*What you need to do*
Once you find the line containing "In this project, Excel, SQL, and" in the data below, copy it and each following line exactly, up to and including the line containing "## Project Structure", and nothing else.

*Source material*
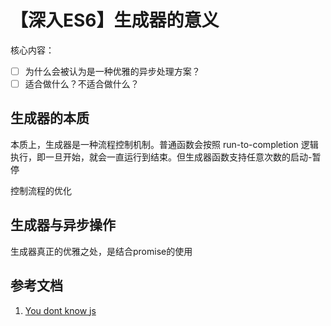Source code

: # 【深入ES6】生成器的意义

核心内容：

- [ ] 为什么会被认为是一种优雅的异步处理方案？
- [ ] 适合做什么？不适合做什么？

## 生成器的本质

本质上，生成器是一种流程控制机制。普通函数会按照 run-to-completion 逻辑执行，即一旦开始，就会一直运行到结束。但生成器函数支持任意次数的启动-暂停

控制流程的优化

## 生成器与异步操作

生成器真正的优雅之处，是结合promise的使用

## 参考文档

1. [You dont know js](https://github.com/getify/You-Dont-Know-JS/blob/master/async%20%26%20performance/ch4.md)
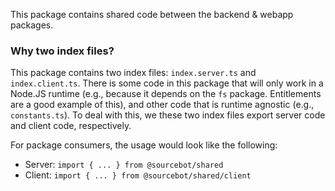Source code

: This package contains shared code between the backend & webapp packages.

### Why two index files?

This package contains two index files: `index.server.ts` and `index.client.ts`. There is some code in this package that will only work in a Node.JS runtime (e.g., because it depends on the `fs` package. Entitlements are a good example of this), and other code that is runtime agnostic (e.g., `constants.ts`). To deal with this, we these two index files export server code and client code, respectively.

For package consumers, the usage would look like the following:
- Server: `import { ... } from @sourcebot/shared`
- Client: `import { ... } from @sourcebot/shared/client`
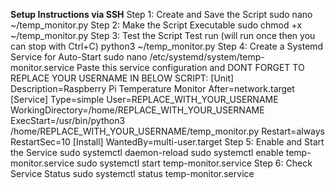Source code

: **Setup Instructions via SSH**
Step 1: Create and Save the Script
sudo nano ~/temp_monitor.py
Step 2: Make the Script Executable
sudo chmod +x ~/temp_monitor.py
Step 3: Test the Script
Test run (will run once then you can stop with Ctrl+C)
python3 ~/temp_monitor.py
Step 4: Create a Systemd Service for Auto-Start
sudo nano /etc/systemd/system/temp-monitor.service
Paste this service configuration and DONT FORGET TO REPLACE YOUR USERNAME IN BELOW SCRIPT:
[Unit]
Description=Raspberry Pi Temperature Monitor
After=network.target
[Service]
Type=simple
User=REPLACE_WITH_YOUR_USERNAME
WorkingDirectory=/home/REPLACE_WITH_YOUR_USERNAME
ExecStart=/usr/bin/python3 /home/REPLACE_WITH_YOUR_USERNAME/temp_monitor.py
Restart=always
RestartSec=10
[Install]
WantedBy=multi-user.target
Step 5: Enable and Start the Service
sudo systemctl daemon-reload
sudo systemctl enable temp-monitor.service
sudo systemctl start temp-monitor.service
Step 6: Check Service Status
sudo systemctl status temp-monitor.service
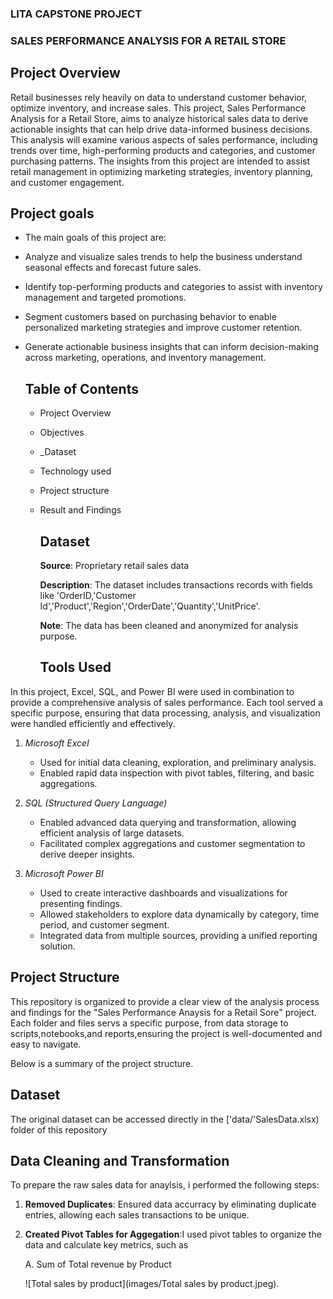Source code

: ### LITA CAPSTONE PROJECT
### SALES PERFORMANCE ANALYSIS FOR A RETAIL STORE

## Project Overview
Retail businesses rely heavily on data to understand customer behavior, optimize inventory, and increase sales. This project, 
Sales Performance Analysis for a Retail Store, aims to analyze historical sales data to derive actionable insights that can help drive data-informed business decisions. 
This analysis will examine various aspects of sales performance, including trends over time, high-performing products and categories, and customer purchasing patterns. 
The insights from this project are intended to assist retail management in optimizing marketing strategies, inventory planning, and customer engagement.

## Project goals
- The main goals of this project are:
- Analyze and visualize sales trends to help the business understand seasonal effects and forecast future sales.
- Identify top-performing products and categories to assist with inventory management and targeted promotions.
- Segment customers based on purchasing behavior to enable personalized marketing strategies and improve customer retention.
- Generate actionable business insights that can inform decision-making across marketing, operations, and inventory management.

  ## Table of Contents
  - Project Overview
  - Objectives
  - _Dataset
  - Technology used
  - Project structure
  - Result and Findings
 
    ## Dataset
    **Source**: Proprietary retail sales data
    
    **Description**: The dataset includes transactions records with fields like
    'OrderID,'Customer Id','Product','Region','OrderDate','Quantity','UnitPrice'.
    
    **Note**: The data has been cleaned and anonymized for analysis purpose.

    ## Tools Used

In this project, Excel, SQL, and Power BI were used in combination to provide a comprehensive analysis of sales performance. 
Each tool served a specific purpose, ensuring that data processing, analysis, and visualization were handled efficiently and effectively.

1. *Microsoft Excel*
   - Used for initial data cleaning, exploration, and preliminary analysis.
   - Enabled rapid data inspection with pivot tables, filtering, and basic aggregations.

2. *SQL (Structured Query Language)*
   - Enabled advanced data querying and transformation, allowing efficient analysis of large datasets.
   - Facilitated complex aggregations and customer segmentation to derive deeper insights.

3. *Microsoft Power BI*
   - Used to create interactive dashboards and visualizations for presenting findings.
   - Allowed stakeholders to explore data dynamically by category, time period, and customer segment.
   - Integrated data from multiple sources, providing a unified reporting solution.
  

## Project Structure
This repository is organized to provide a clear view of the analysis process and findings for the "Sales Performance Anaysis for a Retail Sore" project.
Each folder and files servs a specific purpose, from data storage to scripts,notebooks,and reports,ensuring the project is well-documented and easy to navigate.

Below is a summary of the project structure.
## Dataset
The original dataset can be accessed directly in the ['data/'SalesData.xlsx) folder of this repository

## Data Cleaning and Transformation
To prepare the raw sales data for anaylsis, i performed the following steps:
1. **Removed Duplicates**: Ensured data accurracy by eliminating duplicate entries, allowing each sales transactions to be unique.
2. **Created Pivot Tables for Aggegation**:I used pivot tables to organize the data and calculate key metrics, such as

   A. Sum of Total revenue by Product
   
   ![Total sales by product](images/Total sales by product.jpeg).
   



    



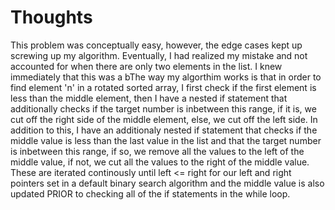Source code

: # Thoughts
This problem was conceptually easy, however, the edge cases kept up screwing up my algorithm. Eventually, I had realized my mistake and not accounted for when there are only two
elements in the list. I knew immediately that this was a bThe way my algorthim works is that in order to find element 'n' in a rotated sorted array, I first check if the first element is less than the middle element, then
I have a nested if statement that additionally checks if the target number is inbetween this range, if it is, we cut off the right side of the middle element, else, we cut off the left
side. In addition to this, I have an additionaly nested if statement that checks if the middle value is less than the last value in the list and that the target number is inbetween
this range, if so, we remove all the values to the left of the middle value, if not, we cut all the values to the right of the middle value. These are iterated continously until
left <= right for our left and right pointers set in a default binary search algorithm and the middle value is also updated PRIOR to checking all of the if statements in the while loop.
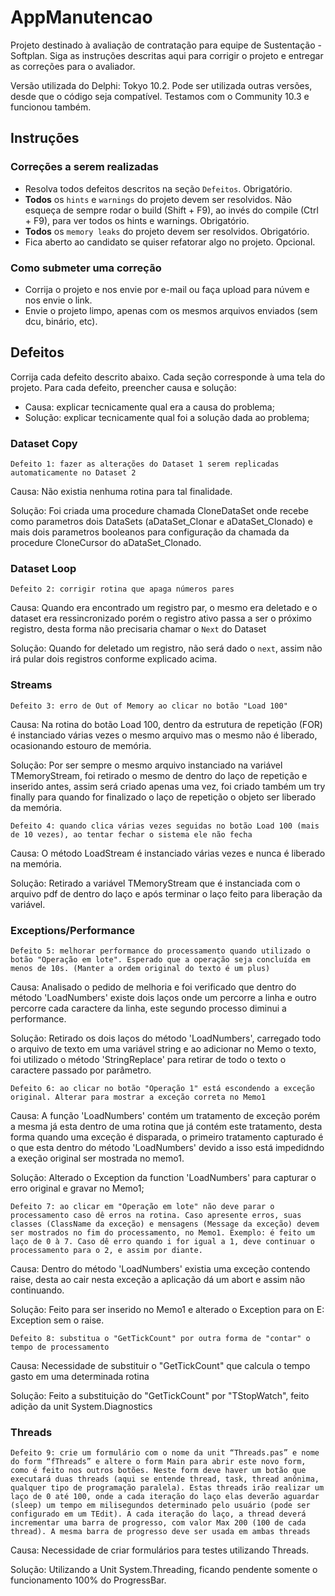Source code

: # AppManutencao

Projeto destinado à avaliação de contratação para equipe de Sustentação - Softplan. Siga as instruções descritas aqui para corrigir o projeto e entregar as correções para o avaliador.

Versão utilizada do Delphi: Tokyo 10.2. Pode ser utilizada outras versões, desde que o código seja compatível. Testamos com o Community 10.3 e funcionou também.

## Instruções

### Correções a serem realizadas

- Resolva todos defeitos descritos na seção `Defeitos`. Obrigatório.
- **Todos** os `hints` e `warnings` do projeto devem ser resolvidos. Não esqueça de sempre rodar o build (Shift + F9), ao invés do compile (Ctrl + F9), para ver todos os hints e warnings. Obrigatório.
- **Todos** os `memory leaks` do projeto devem ser resolvidos. Obrigatório.
- Fica aberto ao candidato se quiser refatorar algo no projeto. Opcional.

### Como submeter uma correção 

 - Corrija o projeto e nos envie por e-mail ou faça upload para núvem e nos envie o link. 
 - Envie o projeto limpo, apenas com os mesmos arquivos enviados (sem dcu, binário, etc).

## Defeitos

Corrija cada defeito descrito abaixo. Cada seção corresponde à uma tela do projeto. Para cada defeito, preencher causa e solução: 

* Causa: explicar tecnicamente qual era a causa do problema; 
* Solução: explicar tecnicamente qual foi a solução dada ao problema; 

### Dataset Copy 

`Defeito 1: fazer as alterações do Dataset 1 serem replicadas automaticamente no Dataset 2`

Causa: Não existia nenhuma rotina para tal finalidade.

Solução: Foi criada uma procedure chamada CloneDataSet onde recebe como parametros dois DataSets (aDataSet_Clonar e aDataSet_Clonado) e mais dois parametros booleanos
         para configuração da chamada da procedure CloneCursor do aDataSet_Clonado.

### Dataset Loop

`Defeito 2: corrigir rotina que apaga números pares`

Causa: Quando era encontrado um registro par, o mesmo era deletado e o dataset era ressincronizado porém o registro ativo passa a ser o próximo registro, desta forma não precisaria chamar o `Next` do Dataset

Solução: Quando for deletado um registro, não será dado o `next`, assim não irá pular dois registros conforme explicado acima.

### Streams

`Defeito 3: erro de Out of Memory ao clicar no botão "Load 100"`

Causa: Na rotina do botão Load 100, dentro da estrutura de repetição (FOR) é instanciado várias vezes o mesmo arquivo mas o mesmo não é liberado, ocasionando estouro de memória.

Solução: Por ser sempre o mesmo arquivo instanciado na variável TMemoryStream, foi retirado o mesmo de dentro do laço de repetição e inserido antes, assim será criado apenas uma vez, foi criado também
         um try finally para quando for finalizado o laço de repetição o objeto ser liberado da memória. 

`Defeito 4: quando clica várias vezes seguidas no botão Load 100 (mais de 10 vezes), ao tentar fechar o sistema ele não fecha`

Causa: O método LoadStream é instanciado várias vezes e nunca é liberado na memória.

Solução: Retirado a variável TMemoryStream que é instanciada com o arquivo pdf de dentro do laço e após terminar o laço feito para liberação da variável. 

### Exceptions/Performance

`Defeito 5: melhorar performance do processamento quando utilizado o botão "Operação em lote". Esperado que a operação seja concluída em menos de 10s. (Manter a ordem original do texto é um plus)`

Causa: Analisado o pedido de melhoria e foi verificado que dentro do método 'LoadNumbers' existe dois laços onde um percorre a linha e outro percorre cada caractere da linha, este segundo processo diminui a performance.

Solução: Retirado os dois laços do método 'LoadNumbers', carregado todo o arquivo de texto em uma variável string e ao adicionar no Memo o texto, foi utilizado o método 'StringReplace' para retirar de todo o texto
         o caractere passado por parâmetro.

`Defeito 6: ao clicar no botão "Operação 1" está escondendo a exceção original. Alterar para mostrar a exceção correta no Memo1`

Causa:  A função 'LoadNumbers' contém um tratamento de exceção porém a mesma já esta dentro de uma rotina que já contém este tratamento, desta forma quando uma exceção é disparada, o primeiro
        tratamento capturado é o que esta dentro do método 'LoadNumbers' devido a isso está impedidndo a exeção original ser mostrada no memo1.

Solução: Alterado o Exception da function 'LoadNumbers' para capturar o erro original e gravar no Memo1;

`Defeito 7: ao clicar em "Operação em lote" não deve parar o processamento caso dê erros na rotina. Caso apresente erros, suas classes (ClassName da exceção) e mensagens (Message da exceção) devem ser mostrados no fim do processamento, no Memo1. Exemplo: é feito um laço de 0 à 7. Caso dê erro quando i for igual a 1, deve continuar o processamento para o 2, e assim por diante.`

Causa: Dentro do método 'LoadNumbers' existia uma exceção contendo raise, desta ao cair nesta exceção a aplicação dá um abort e assim não continuando.

Solução:  Feito para ser inserido no Memo1 e alterado o Exception para on E: Exception sem o raise.

`Defeito 8: substitua o "GetTickCount" por outra forma de "contar" o tempo de processamento`

Causa: Necessidade de substituir o "GetTickCount" que calcula o tempo gasto em uma determinada rotina 

Solução: Feito a substituição do "GetTickCount" por "TStopWatch", feito adição da unit System.Diagnostics

### Threads

`Defeito 9: crie um formulário com o nome da unit “Threads.pas” e nome do form “fThreads” e altere o form Main para abrir este novo form, como é feito nos outros botões. Neste form deve haver um botão que executará duas threads (aqui se entende thread, task, thread anônima, qualquer tipo de programação paralela). Estas threads irão realizar um laço de 0 até 100, onde a cada iteração do laço elas deverão aguardar (sleep) um tempo em milisegundos determinado pelo usuário (pode ser configurado em um TEdit). A cada iteração do laço, a thread deverá incrementar uma barra de progresso, com valor Max 200 (100 de cada thread). A mesma barra de progresso deve ser usada em ambas threads`

Causa: Necessidade de criar formulários para testes utilizando Threads.

Solução: Utilizando a Unit System.Threading, ficando pendente somente o funcionamento 100% do ProgressBar.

*Completed exercise*
In this project, Excel, SQL, and Power BI were used in combination to provide a comprehensive analysis of sales performance. 
Each tool served a specific purpose, ensuring that data processing, analysis, and visualization were handled efficiently and effectively.

1. *Microsoft Excel*
   - Used for initial data cleaning, exploration, and preliminary analysis.
   - Enabled rapid data inspection with pivot tables, filtering, and basic aggregations.

2. *SQL (Structured Query Language)*
   - Enabled advanced data querying and transformation, allowing efficient analysis of large datasets.
   - Facilitated complex aggregations and customer segmentation to derive deeper insights.

3. *Microsoft Power BI*
   - Used to create interactive dashboards and visualizations for presenting findings.
   - Allowed stakeholders to explore data dynamically by category, time period, and customer segment.
   - Integrated data from multiple sources, providing a unified reporting solution.
  

## Project Structure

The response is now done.